WHAT TO PRODUCE:
Provide only the number of lines below in which the string "list" occurs.

SOURCE MATERIAL:
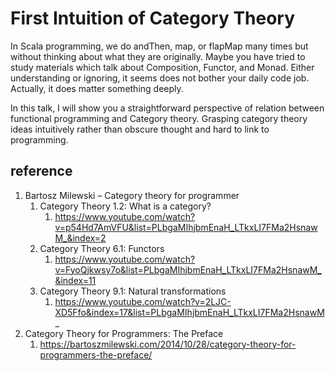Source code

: # First Intuition of Category Theory
In Scala programming, we do andThen, map, or flapMap many times but without thinking about what they are originally. Maybe you have tried to study materials which talk about Composition, Functor, and Monad. Either understanding or ignoring, it seems does not bother your daily code job. Actually, it does matter something deeply. 

In this talk, I will show you a straightforward perspective of relation between functional programming and Category theory. Grasping category theory ideas intuitively rather than obscure thought and hard to link to programming.

## reference
1. Bartosz Milewski – Category theory for programmer
	1. Category Theory 1.2: What is a category? 
		1. https://www.youtube.com/watch?v=p54Hd7AmVFU&list=PLbgaMIhjbmEnaH_LTkxLI7FMa2HsnawM_&index=2
	2. Category Theory 6.1: Functors
		1. https://www.youtube.com/watch?v=FyoQjkwsy7o&list=PLbgaMIhjbmEnaH_LTkxLI7FMa2HsnawM_&index=11
	3. Category Theory 9.1: Natural transformations 
		1. https://www.youtube.com/watch?v=2LJC-XD5Ffo&index=17&list=PLbgaMIhjbmEnaH_LTkxLI7FMa2HsnawM_
2. Category Theory for Programmers: The Preface
	1. https://bartoszmilewski.com/2014/10/28/category-theory-for-programmers-the-preface/
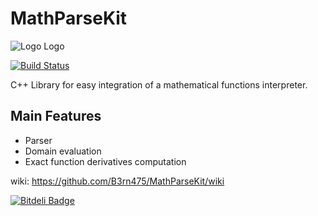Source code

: MathParseKit
========

![Logo Logo](https://raw.github.com/B3rn475/MathParseKit/master/Logos/mpk_logo.png)

[![Build Status](https://travis-ci.org/B3rn475/MathParseKit.png)](https://travis-ci.org/B3rn475/MathParseKit)

C++ Library for easy integration of a mathematical functions interpreter.

Main Features
--------
- Parser
- Domain evaluation
- Exact function derivatives computation

wiki:
https://github.com/B3rn475/MathParseKit/wiki


[![Bitdeli Badge](https://d2weczhvl823v0.cloudfront.net/B3rn475/mathparsekit/trend.png)](https://bitdeli.com/free "Bitdeli Badge")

SOLUTION:
3